By nominating Summers, Obama would also be passing up the opportunity to appoint the first-ever female Fed chair. The president faced criticism from both parties earlier this year for the lack of diversity at the top of his cabinet for the second term.
Critics also worry that Summers, known for his abrasive personality, could prompt a management crisis at the central bank, which relies on the ability of a chairman who is capable of forming consensus in the Fed’s policy committees.
Progressive groups, in particular, strongly dislike the idea of Summers as chairman of the Fed. Groups like MoveOn and the Campaign for America’s Future have started petitions against Summers.
Any nominee for Fed chairman is likely to run into a contentious confirmation process in the Senate. But because of his political baggage, Summers might face a tougher road to the Fed.
Summers’ first hurdle would be in the Senate Banking Committee. Democrats hold a 12-10 majority there, but three of those Democrats – Jeff Merkley (Ore.), Sherrod Brown (Ohio), and Elizabeth Warren (Mass.) – are skeptical of Summers. Brown has told Reuters he would vote against Summers. Warren, for her part, is working on bringing back a modern version of the Glass-Steagall Act.
His nomination would also face some obstacles before the whole Senate. Democrats have 54 votes in the Senate, which means they are six short of the number to shut down a filibuster. Since it is unlikely that all members of Obama’s party will support a Summers appointment, the president might need some Republicans to make up the difference to push Summers’ nomination through the Senate.
Widely seen as a dove, a shorthand term used by monetary policy observers to describe someone worrying more about economic weakness than any threat from inflation, Yellen is not tied to the Obama administration’s economic policies like Summers. Her reputation as a dove will not particularly make her popular among Republicans who, based on some of her comments, could conclude that she is more worried about unemployment and less worried about inflation risks than recent Fed chiefs. But her lack of affiliation with Obama’s economic policies could raise her stock among Republicans.
On the other hand, Summers has a less clearly articulated approach to monetary policy. Given past statements and speeches, Summers seems to believe that quantitative easing has been more effective at widening the wealth divide than creating jobs.

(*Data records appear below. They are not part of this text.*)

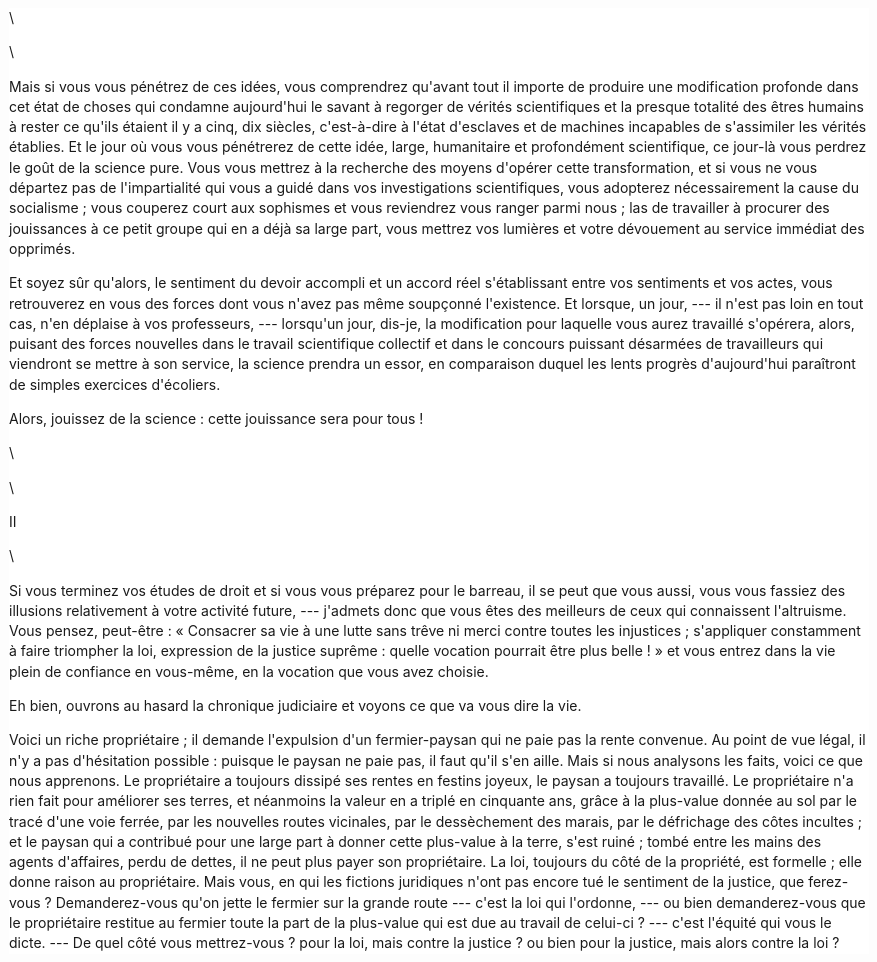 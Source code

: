 \

\

Mais si vous vous pénétrez de ces idées, vous comprendrez qu'avant tout il importe de produire une modification profonde dans cet état de choses qui condamne aujourd'hui le savant à regorger de vérités scientifiques et la presque totalité des êtres humains à rester ce qu'ils étaient il y a cinq, dix siècles, c'est-à-dire à l'état d'esclaves et de machines incapables de s'assimiler les vérités établies. Et le jour où vous vous pénétrerez de cette idée, large, humanitaire et profondément scientifique, ce jour-là vous perdrez le goût de la science pure. Vous vous mettrez à la recherche des moyens d'opérer cette transformation, et si vous ne vous départez pas de l'impartialité qui vous a guidé dans vos investigations scientifiques, vous adopterez nécessairement la cause du socialisme ; vous couperez court aux sophismes et vous reviendrez vous ranger parmi nous ; las de travailler à procurer des jouissances à ce petit groupe qui en a déjà sa large part, vous mettrez vos lumières et votre dévouement au service immédiat des opprimés.

Et soyez sûr qu'alors, le sentiment du devoir accompli et un accord réel s'établissant entre vos sentiments et vos actes, vous retrouverez en vous des forces dont vous n'avez pas même soupçonné l'existence. Et lorsque, un jour, --- il n'est pas loin en tout cas, n'en déplaise à vos professeurs, --- lorsqu'un jour, dis-je, la modification pour laquelle vous aurez travaillé s'opérera, alors, puisant des forces nouvelles dans le travail scientifique collectif et dans le concours puissant désarmées de travailleurs qui viendront se mettre à son service, la science prendra un essor, en comparaison duquel les lents progrès d'aujourd'hui paraîtront de simples exercices d'écoliers.

Alors, jouissez de la science : cette jouissance sera pour tous !

\

\

II

\

Si vous terminez vos études de droit et si vous vous préparez pour le barreau, il se peut que vous aussi, vous vous fassiez des illusions relativement à votre activité future, --- j'admets donc que vous êtes des meilleurs de ceux qui connaissent l'altruisme. Vous pensez, peut-être : « Consacrer sa vie à une lutte sans trêve ni merci contre toutes les injustices ; s'appliquer constamment à faire triompher la loi, expression de la justice suprême : quelle vocation pourrait être plus belle ! » et vous entrez dans la vie plein de confiance en vous-même, en la vocation que vous avez choisie.

Eh bien, ouvrons au hasard la chronique judiciaire et voyons ce que va vous dire la vie.

Voici un riche propriétaire ; il demande l'expulsion d'un fermier-paysan qui ne paie pas la rente convenue. Au point de vue légal, il n'y a pas d'hésitation possible : puisque le paysan ne paie pas, il faut qu'il s'en aille. Mais si nous analysons les faits, voici ce que nous apprenons. Le propriétaire a toujours dissipé ses rentes en festins joyeux, le paysan a toujours travaillé. Le propriétaire n'a rien fait pour améliorer ses terres, et néanmoins la valeur en a triplé en cinquante ans, grâce à la plus-value donnée au sol par le tracé d'une voie ferrée, par les nouvelles routes vicinales, par le dessèchement des marais, par le défrichage des côtes incultes ; et le paysan qui a contribué pour une large part à donner cette plus-value à la terre, s'est ruiné ; tombé entre les mains des agents d'affaires, perdu de dettes, il ne peut plus payer son propriétaire. La loi, toujours du côté de la propriété, est formelle ; elle donne raison au propriétaire. Mais vous, en qui les fictions juridiques n'ont pas encore tué le sentiment de la justice, que ferez-vous ? Demanderez-vous qu'on jette le fermier sur la grande route --- c'est la loi qui l'ordonne, --- ou bien demanderez-vous que le propriétaire restitue au fermier toute la part de la plus-value qui est due au travail de celui-ci ? --- c'est l'équité qui vous le dicte. --- De quel côté vous mettrez-vous ? pour la loi, mais contre la justice ? ou bien pour la justice, mais alors contre la loi ?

He has also stated his preference for fiscal stimulus over additional monetary stimulus.
The effort to block Summers so far includes a letter circulated by Brown and signed by 19 Senate Democrats urging the president to nominate Yellen over Summers.
Current Fed chairman Ben Bernanke is expected to step down by the end of the year as his term ends Jan. 31.
The next chair of the Fed will take the helm at a critical moment. Since 2008, the Fed has taken unprecedented steps to battle the recession and stimulate the recovery. The central bank is currently spending $85 billion a month buying financial assets in the markets to lower long-term interest rates. The U.S. economy remains weak and much can go wrong on the way back to a normal monetary policy. This means Bernanke’s successor will need to reassure markets that he or she is ready to raise interest rates when necessary and can anticipate, and react to, rapidly changing circumstances.